At the time of the accident, she fully expected that as an employee at the university, the institution would cover her hospital bills; after all, the incident happened while she was working.

The problem with Dastjerdi’s assumption is that in the US, universities may classify students as employees for some purposes, like paying federal taxes, but not for others, including paying for medical bills related to work injuries. Ultimately, she resorted to hiring a lawyer to getthe university to pay her medical bills.

The answer to the question that the story raises—Who pays when a graduate student gets hurt?—is certainly far from clear in the US. But the US is not alone in grappling with this problem. Last month, we published an analysis by freelance writer Benjamin Plackett that focused on how universities in the UK and France support students injured in the lab.

Overall, faculty and university administrators in those countries seemed confident that injured students are better cared for in Europe. Students don’t have to pay medical bills after a lab injury because national medical services in the UK and France offer free coverage at the point of service. But just like in the US, there are areas, such as when it comes to sick pay, that are not clear cut. And benefits available to students can vary according to the institution’s insurance policies or the status of the student. In addition, some institutions’ administrators may choose to financially support injured students on a discretionary basis.
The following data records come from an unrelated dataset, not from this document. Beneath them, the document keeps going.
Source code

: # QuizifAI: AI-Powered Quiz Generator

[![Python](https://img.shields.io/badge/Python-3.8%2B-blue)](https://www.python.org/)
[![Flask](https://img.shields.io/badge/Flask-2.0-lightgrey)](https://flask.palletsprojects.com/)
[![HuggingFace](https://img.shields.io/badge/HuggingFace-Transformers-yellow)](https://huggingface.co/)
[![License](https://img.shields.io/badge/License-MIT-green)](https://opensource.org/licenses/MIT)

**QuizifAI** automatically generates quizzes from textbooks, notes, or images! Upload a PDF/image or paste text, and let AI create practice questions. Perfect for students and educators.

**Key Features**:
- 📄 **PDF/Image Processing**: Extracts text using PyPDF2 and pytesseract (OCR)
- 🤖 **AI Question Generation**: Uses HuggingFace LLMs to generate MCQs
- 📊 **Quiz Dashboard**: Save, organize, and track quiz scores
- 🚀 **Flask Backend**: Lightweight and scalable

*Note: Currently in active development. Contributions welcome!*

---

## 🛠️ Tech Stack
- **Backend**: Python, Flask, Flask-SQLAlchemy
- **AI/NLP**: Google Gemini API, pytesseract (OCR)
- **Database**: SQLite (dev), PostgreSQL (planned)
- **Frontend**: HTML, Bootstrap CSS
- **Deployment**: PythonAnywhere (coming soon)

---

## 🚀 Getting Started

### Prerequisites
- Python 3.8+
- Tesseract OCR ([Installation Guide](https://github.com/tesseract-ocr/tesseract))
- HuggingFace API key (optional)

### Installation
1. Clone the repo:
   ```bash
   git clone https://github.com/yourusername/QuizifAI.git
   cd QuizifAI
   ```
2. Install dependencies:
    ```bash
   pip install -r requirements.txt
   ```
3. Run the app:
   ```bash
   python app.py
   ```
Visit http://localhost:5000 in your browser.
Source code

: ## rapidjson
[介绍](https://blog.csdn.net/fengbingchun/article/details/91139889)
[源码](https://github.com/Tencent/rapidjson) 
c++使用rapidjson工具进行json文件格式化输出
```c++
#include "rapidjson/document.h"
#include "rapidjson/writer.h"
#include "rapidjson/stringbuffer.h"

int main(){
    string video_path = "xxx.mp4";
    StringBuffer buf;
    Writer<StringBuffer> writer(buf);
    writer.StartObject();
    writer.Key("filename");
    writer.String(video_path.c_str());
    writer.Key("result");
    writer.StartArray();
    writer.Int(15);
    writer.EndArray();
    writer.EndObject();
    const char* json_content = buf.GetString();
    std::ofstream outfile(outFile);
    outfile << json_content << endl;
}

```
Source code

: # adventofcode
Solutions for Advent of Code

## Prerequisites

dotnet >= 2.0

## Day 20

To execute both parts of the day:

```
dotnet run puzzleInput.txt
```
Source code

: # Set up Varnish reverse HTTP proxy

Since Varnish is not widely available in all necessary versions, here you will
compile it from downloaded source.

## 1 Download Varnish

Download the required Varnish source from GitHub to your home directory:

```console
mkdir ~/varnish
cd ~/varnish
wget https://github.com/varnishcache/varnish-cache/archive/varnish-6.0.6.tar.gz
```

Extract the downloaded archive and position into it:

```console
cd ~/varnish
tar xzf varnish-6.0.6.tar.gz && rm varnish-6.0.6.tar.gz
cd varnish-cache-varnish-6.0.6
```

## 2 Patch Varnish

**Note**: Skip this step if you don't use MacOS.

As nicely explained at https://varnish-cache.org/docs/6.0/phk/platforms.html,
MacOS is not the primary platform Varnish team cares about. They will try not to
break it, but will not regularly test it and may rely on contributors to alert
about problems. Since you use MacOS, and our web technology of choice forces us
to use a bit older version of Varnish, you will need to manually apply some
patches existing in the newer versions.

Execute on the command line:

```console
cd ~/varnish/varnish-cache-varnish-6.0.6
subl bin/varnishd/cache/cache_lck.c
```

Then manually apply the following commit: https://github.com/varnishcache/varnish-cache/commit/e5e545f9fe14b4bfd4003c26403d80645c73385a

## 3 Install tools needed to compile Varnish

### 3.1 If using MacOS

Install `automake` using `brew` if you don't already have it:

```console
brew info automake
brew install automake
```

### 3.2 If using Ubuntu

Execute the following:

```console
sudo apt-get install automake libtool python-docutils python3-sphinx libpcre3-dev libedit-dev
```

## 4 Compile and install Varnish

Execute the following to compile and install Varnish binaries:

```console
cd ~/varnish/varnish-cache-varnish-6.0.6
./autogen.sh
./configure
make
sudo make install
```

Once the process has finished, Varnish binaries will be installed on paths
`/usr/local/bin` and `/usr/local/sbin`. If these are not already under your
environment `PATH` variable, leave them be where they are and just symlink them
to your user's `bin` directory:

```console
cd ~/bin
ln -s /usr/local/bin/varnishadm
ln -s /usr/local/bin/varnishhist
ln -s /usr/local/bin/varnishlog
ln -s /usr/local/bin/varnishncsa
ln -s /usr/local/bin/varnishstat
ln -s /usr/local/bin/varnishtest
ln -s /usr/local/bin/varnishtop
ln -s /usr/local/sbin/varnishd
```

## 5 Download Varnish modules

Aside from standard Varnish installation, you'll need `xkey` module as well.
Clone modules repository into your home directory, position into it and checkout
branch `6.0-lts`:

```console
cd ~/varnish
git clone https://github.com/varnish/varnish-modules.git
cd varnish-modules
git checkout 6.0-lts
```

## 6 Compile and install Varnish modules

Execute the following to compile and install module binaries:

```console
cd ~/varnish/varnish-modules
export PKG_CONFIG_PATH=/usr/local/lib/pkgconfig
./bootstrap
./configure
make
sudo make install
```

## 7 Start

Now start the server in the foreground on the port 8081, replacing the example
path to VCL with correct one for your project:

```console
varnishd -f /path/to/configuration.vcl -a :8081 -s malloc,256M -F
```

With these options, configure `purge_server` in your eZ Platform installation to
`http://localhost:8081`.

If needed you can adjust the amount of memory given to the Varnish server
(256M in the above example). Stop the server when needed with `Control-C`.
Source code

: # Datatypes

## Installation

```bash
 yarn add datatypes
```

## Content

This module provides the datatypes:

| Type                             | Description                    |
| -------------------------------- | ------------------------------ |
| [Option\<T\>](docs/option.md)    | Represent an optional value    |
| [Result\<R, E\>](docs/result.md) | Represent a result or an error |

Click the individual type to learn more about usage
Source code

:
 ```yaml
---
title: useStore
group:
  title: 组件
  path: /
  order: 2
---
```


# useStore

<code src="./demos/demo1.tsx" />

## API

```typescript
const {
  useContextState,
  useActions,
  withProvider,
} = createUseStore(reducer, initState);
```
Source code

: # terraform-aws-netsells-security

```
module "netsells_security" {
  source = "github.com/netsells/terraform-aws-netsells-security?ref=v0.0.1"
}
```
The reason I’m resurfacing these articles now is that Lemonick’s reporting has had real-world impact beyond his and the C&EN team’s expectations. It has changed the circumstances of PhD students at Boston University, which was at the center of the story.

We hoped that our investigation would prompt institutions to review their processes and policies to at least determine how they would react if a situation such as Dastjerdi’s were to occur at their schools.

We hoped that our story would prompt students to go to their departments and learn about what kind of coverage and policies they could rely on should they be involved in an accident in a research lab.

It was, however, too much to hope that institutions would improve their policies if they fell short. So we were pleasantly surprised to hear that Boston University has taken steps to resolve the issue that was at the heart of the story.

Daniel Kleinman, the associate provost for graduate affairs, is leading a pilot program for Boston University grad students with the assistance of representatives from various campus offices. The program “may cover up to $2,500 for out-of-pocket expenses or copays associated with” a laboratory injury, according to a university website. The school adds that “reimbursement of out-of-pocket expenses is available regardless of fault, and does not constitute an admission of liability by Boston University.”

This initiative by Boston University is certainly an important step forward in guaranteeing protection for grad students. We call upon other schools around the country to follow suit.

Views expressed on this page are those of the author and not necessarily those of ACS.